==== MATERIAL FOR THIS EXERCISE ====

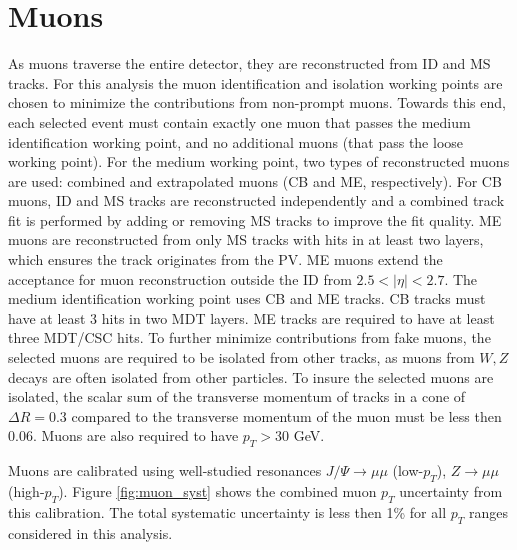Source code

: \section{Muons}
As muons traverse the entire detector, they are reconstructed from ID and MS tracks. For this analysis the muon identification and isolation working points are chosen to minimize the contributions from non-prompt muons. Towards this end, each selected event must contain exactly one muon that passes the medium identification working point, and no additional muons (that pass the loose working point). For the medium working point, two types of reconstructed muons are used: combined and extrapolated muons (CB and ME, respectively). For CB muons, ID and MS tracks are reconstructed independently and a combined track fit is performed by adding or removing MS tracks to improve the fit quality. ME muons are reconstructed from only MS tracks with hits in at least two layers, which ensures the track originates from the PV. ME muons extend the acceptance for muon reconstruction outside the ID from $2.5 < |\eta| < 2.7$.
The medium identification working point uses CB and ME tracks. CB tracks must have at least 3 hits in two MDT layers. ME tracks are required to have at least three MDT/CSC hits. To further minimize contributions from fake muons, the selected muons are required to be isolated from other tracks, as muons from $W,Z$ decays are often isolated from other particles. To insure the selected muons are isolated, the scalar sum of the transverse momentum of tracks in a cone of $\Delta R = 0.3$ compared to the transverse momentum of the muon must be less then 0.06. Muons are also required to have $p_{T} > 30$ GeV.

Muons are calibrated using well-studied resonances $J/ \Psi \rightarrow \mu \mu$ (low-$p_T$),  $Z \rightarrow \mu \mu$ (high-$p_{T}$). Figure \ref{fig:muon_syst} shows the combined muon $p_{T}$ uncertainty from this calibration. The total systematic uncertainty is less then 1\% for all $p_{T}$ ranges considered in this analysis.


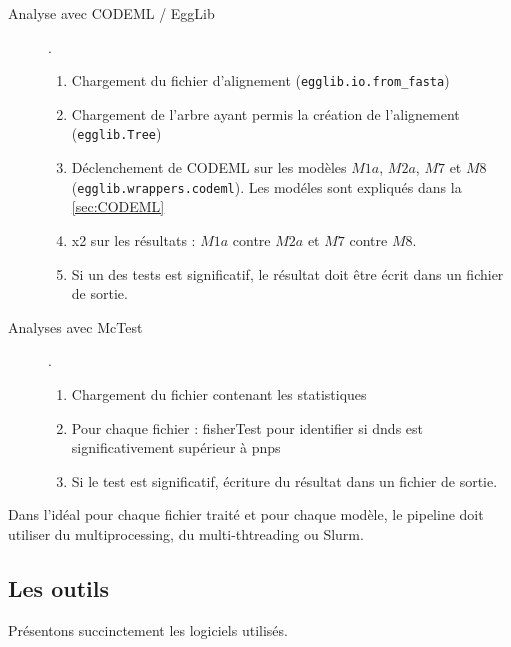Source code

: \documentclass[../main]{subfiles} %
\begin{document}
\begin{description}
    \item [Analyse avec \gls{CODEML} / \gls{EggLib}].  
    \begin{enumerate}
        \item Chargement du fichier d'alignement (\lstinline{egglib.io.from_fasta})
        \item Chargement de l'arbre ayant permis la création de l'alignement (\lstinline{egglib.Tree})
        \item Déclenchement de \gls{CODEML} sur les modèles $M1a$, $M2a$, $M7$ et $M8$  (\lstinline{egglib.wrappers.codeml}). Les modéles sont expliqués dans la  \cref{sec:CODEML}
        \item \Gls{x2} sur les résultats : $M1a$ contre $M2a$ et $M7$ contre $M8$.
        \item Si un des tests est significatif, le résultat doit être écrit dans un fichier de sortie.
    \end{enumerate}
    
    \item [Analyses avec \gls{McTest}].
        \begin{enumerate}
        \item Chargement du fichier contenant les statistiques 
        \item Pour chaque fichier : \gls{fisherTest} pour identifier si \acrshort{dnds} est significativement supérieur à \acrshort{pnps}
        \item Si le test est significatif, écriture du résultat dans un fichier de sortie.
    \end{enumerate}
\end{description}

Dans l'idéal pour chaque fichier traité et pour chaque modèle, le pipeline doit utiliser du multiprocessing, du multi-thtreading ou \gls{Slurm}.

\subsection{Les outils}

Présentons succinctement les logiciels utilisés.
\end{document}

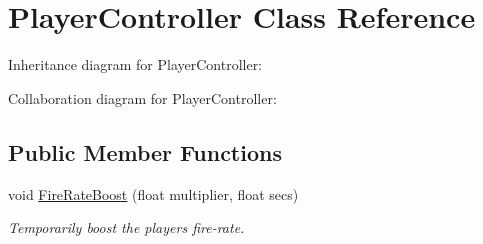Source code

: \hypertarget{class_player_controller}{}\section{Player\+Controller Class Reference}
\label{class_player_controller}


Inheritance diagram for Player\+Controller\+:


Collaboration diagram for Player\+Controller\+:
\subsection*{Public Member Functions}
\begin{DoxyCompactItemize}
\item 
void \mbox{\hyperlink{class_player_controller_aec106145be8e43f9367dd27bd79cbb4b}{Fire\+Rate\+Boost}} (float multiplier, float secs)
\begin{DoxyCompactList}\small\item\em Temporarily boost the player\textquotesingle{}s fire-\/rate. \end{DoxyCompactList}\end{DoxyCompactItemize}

====
==== MATERIAL FOR THIS EXERCISE ====

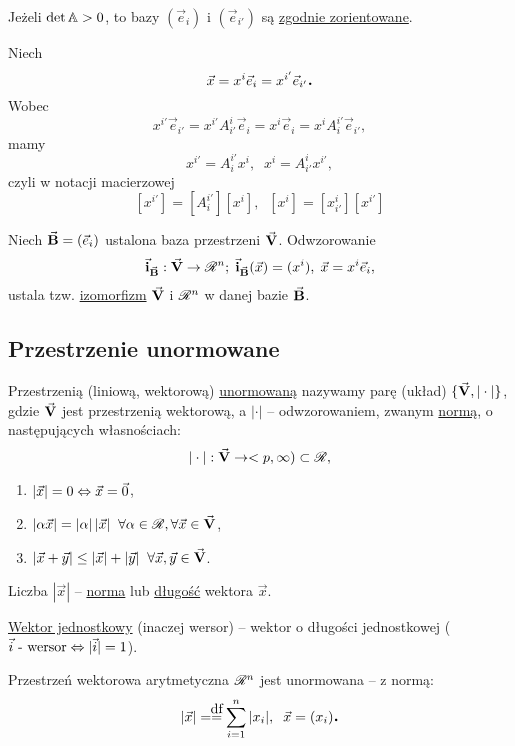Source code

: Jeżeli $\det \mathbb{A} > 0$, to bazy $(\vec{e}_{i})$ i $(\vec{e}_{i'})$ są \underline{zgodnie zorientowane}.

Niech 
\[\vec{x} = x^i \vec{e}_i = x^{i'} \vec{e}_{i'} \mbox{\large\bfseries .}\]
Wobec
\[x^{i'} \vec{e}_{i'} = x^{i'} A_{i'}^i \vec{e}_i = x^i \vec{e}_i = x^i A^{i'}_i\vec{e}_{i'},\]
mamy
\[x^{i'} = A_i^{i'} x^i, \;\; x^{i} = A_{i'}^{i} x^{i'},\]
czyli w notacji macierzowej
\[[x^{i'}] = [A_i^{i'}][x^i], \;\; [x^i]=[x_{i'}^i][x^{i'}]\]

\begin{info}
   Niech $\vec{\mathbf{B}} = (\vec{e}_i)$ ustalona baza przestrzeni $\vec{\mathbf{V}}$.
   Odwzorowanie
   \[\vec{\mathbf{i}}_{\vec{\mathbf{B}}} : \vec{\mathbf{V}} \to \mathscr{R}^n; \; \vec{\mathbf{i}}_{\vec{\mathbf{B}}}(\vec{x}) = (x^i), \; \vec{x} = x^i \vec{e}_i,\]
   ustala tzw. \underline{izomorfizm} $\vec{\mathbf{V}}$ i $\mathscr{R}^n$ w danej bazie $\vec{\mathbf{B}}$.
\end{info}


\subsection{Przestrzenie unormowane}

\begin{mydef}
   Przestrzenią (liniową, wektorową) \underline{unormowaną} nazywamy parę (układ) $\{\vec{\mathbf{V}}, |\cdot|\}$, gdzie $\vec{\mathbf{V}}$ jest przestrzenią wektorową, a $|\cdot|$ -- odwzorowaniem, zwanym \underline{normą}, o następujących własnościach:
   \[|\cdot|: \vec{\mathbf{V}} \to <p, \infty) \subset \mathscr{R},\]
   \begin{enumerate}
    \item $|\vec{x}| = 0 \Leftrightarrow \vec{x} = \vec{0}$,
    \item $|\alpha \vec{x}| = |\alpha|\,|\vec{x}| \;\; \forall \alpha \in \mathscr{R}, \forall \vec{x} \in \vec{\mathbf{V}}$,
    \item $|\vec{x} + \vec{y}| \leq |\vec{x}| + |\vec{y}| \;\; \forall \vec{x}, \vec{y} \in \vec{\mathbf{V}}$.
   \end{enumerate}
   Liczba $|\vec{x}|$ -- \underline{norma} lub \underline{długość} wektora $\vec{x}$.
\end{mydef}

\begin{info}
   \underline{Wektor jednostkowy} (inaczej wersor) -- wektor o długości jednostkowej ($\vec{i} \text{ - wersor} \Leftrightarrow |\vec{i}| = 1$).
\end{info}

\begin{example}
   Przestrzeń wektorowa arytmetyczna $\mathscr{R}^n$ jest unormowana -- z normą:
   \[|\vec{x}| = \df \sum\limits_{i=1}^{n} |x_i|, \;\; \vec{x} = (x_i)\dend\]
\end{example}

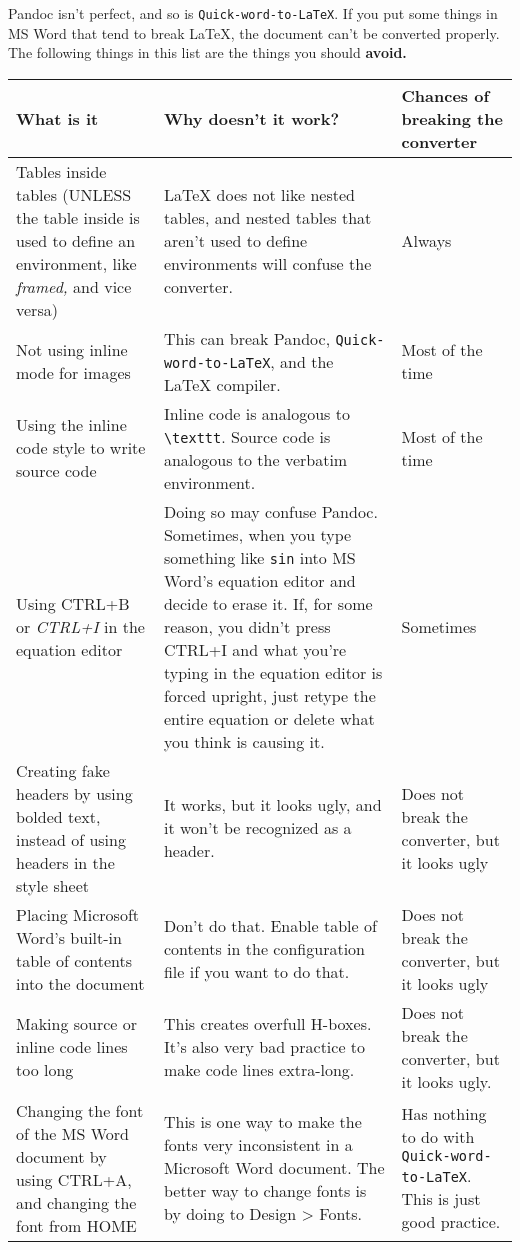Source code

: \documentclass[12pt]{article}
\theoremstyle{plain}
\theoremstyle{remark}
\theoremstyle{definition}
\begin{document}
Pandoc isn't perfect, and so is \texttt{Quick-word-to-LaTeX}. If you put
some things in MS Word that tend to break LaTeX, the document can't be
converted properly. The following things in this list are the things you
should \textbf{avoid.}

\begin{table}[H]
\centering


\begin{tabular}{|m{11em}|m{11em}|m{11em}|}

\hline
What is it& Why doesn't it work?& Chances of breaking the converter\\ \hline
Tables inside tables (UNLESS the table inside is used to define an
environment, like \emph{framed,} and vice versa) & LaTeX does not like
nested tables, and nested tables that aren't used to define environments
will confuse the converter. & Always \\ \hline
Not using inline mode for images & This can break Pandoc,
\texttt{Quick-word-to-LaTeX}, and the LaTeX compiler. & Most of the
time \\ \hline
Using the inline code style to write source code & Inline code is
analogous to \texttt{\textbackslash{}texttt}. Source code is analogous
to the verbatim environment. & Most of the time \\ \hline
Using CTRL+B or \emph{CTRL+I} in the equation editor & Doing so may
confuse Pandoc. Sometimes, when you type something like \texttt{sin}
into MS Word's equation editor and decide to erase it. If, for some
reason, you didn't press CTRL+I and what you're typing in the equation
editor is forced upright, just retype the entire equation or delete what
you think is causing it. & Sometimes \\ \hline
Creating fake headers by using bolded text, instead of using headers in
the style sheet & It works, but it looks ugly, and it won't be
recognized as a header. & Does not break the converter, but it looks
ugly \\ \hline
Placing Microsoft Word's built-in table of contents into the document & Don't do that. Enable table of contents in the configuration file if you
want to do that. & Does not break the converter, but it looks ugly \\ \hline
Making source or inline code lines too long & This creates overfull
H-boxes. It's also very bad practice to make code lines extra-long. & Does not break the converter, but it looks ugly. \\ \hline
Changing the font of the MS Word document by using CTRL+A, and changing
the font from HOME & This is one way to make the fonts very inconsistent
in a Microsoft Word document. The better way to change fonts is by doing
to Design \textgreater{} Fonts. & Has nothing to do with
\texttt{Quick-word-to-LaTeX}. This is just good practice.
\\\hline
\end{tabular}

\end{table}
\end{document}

====

Using the records above, print exactly the lines between the ones containing "contenant les statistiques" and "Temporarily boost the", inclusive, and nothing else; no pictures.

        \item Chargement du fichier contenant les statistiques 
        \item Pour chaque fichier : \gls{fisherTest} pour identifier si \acrshort{dnds} est significativement supérieur à \acrshort{pnps}
        \item Si le test est significatif, écriture du résultat dans un fichier de sortie.
    \end{enumerate}
\end{description}

Dans l'idéal pour chaque fichier traité et pour chaque modèle, le pipeline doit utiliser du multiprocessing, du multi-thtreading ou \gls{Slurm}.

\subsection{Les outils}

Présentons succinctement les logiciels utilisés.
\end{document}

Source code

: \hypertarget{class_player_controller}{}\section{Player\+Controller Class Reference}
\label{class_player_controller}


Inheritance diagram for Player\+Controller\+:


Collaboration diagram for Player\+Controller\+:
\subsection*{Public Member Functions}
\begin{DoxyCompactItemize}
\item 
void \mbox{\hyperlink{class_player_controller_aec106145be8e43f9367dd27bd79cbb4b}{Fire\+Rate\+Boost}} (float multiplier, float secs)
\begin{DoxyCompactList}\small\item\em Temporarily boost the player\textquotesingle{}s fire-\/rate. \end{DoxyCompactList}\end{DoxyCompactItemize}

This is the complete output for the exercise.